Le Théodog : le narrateur est invité à entrer dans un club très sélect qui vise à réconcilier la théorie et le dogme. Je suis restée à l'extérieur de ce texte, mais il m'a semblé être une démonstration du fonctionnement des sectes, au moins en ce qui concerne le recrutement.
Le mythe de l'autostoppeur : un soir, un conducteur à la conduite sportive prend un jeune homme en stop, qui l'alerte sur la dangerosité des lacets dans lesquels il entrait. C'est à mon avis l'une des meilleures du recueil, elle joue avec un trope rebattu en le renouvelant, ce qui rend la chute très plaisante.

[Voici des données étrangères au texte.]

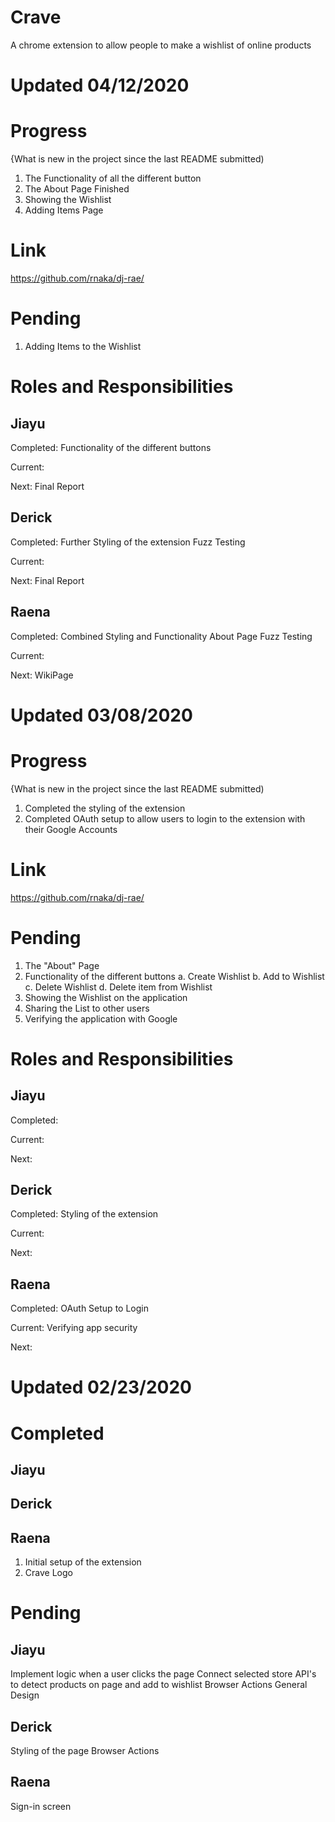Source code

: # Crave
A chrome extension to allow people to make a wishlist of online products 

# Updated 04/12/2020

Progress
======
{What is new in the project since the last README submitted)
1. The Functionality of all the different button
2. The About Page Finished
3. Showing the Wishlist
4. Adding Items Page

Link
======
https://github.com/rnaka/dj-rae/

Pending
======
1. Adding Items to the Wishlist

Roles and Responsibilities
======

Jiayu
------
Completed: 
Functionality of the different buttons

Current:

Next:
Final Report

Derick
------
Completed: 
Further Styling of the extension
Fuzz Testing

Current:

Next:
Final Report

Raena
------
Completed: 
Combined Styling and Functionality
About Page
Fuzz Testing

Current:


Next:
WikiPage

# Updated 03/08/2020

Progress
======
{What is new in the project since the last README submitted)
1. Completed the styling of the extension
2. Completed OAuth setup to allow users to login to the extension with their Google Accounts

Link
======
https://github.com/rnaka/dj-rae/

Pending
======
1. The "About" Page
2. Functionality of the different buttons
  a. Create Wishlist
  b. Add to Wishlist
  c. Delete Wishlist
  d. Delete item from Wishlist
3. Showing the Wishlist on the application
4. Sharing the List to other users
5. Verifying the application with Google


Roles and Responsibilities
======

Jiayu
------
Completed: 

Current:

Next:

Derick
------
Completed: 
Styling of the extension

Current:

Next:

Raena
------
Completed: 
OAuth Setup to Login 

Current:
Verifying app security

Next:


# Updated 02/23/2020

Completed
======

Jiayu
------


Derick
------


Raena
------
1. Initial setup of the extension 
2. Crave Logo


Pending
======

Jiayu
------
Implement logic when a user clicks the page
Connect selected store API's to detect products on page and add to wishlist
Browser Actions
General Design 

Derick
------
Styling of the page
Browser Actions

Raena
------
Sign-in screen
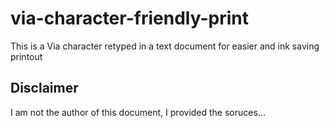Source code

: # via-character-friendly-print
This is a Via character retyped in a text document for easier and ink saving printout


## Disclaimer
I am not the author of this document, I provided the soruces...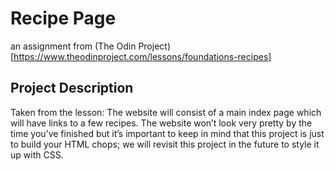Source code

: # Recipe Page
an assignment from (The Odin Project)[https://www.theodinproject.com/lessons/foundations-recipes]

## Project Description
Taken from the lesson: The website will consist of a main index page which will have links to a few recipes. The website won’t look very pretty by the time you’ve finished but it’s important to keep in mind that this project is just to build your HTML chops; we will revisit this project in the future to style it up with CSS.


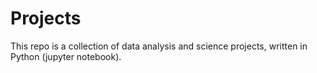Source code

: # Projects

This repo is a collection of data analysis and science projects, written in Python (jupyter notebook).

Le jeu a été inventé par un groupe d'amies : il consiste à répéter exactement ce qu'on a fait la veille à la même heure. Il se répand, et a des conséquences inattendues... Une nouvelle originale, à la progression bien maîtrisée et au ton agréable, avec des clins d'œil aux années 1970 qui feront sans doute sourire ceux et celles qui les ont vécues.
La chapelle de Guillaume Tell : un illustre pianiste est emprisonné par une dictature sud-américaine. Peu à peu, dans sa cellule, il reconquiert le son et la musique, mais de façon très différente. Une autre excellente nouvelle, qui traite du thème sombre des rapports entre geôlier et prisonnier, dans une époque - les années 1970, encore une fois - où cette situation n'avait que trop de vérité historique. J'ai trouvé la fin un peu rapide, mais beaucoup aimé le texte en général.
L'énigme d'Eric Lesage : le narrateur devient l'interlocuteur privilégié d'un nommé Eric Lesage dans l'exposé de ses théories conspirationnistes sur une surveillance des Terriens par une ou des entité(s) mystérieuse(s). C'est fort bien écrit, et une critique, ou un hommage, au second degré des livres de la défunte collection L'Aventure mystérieuse.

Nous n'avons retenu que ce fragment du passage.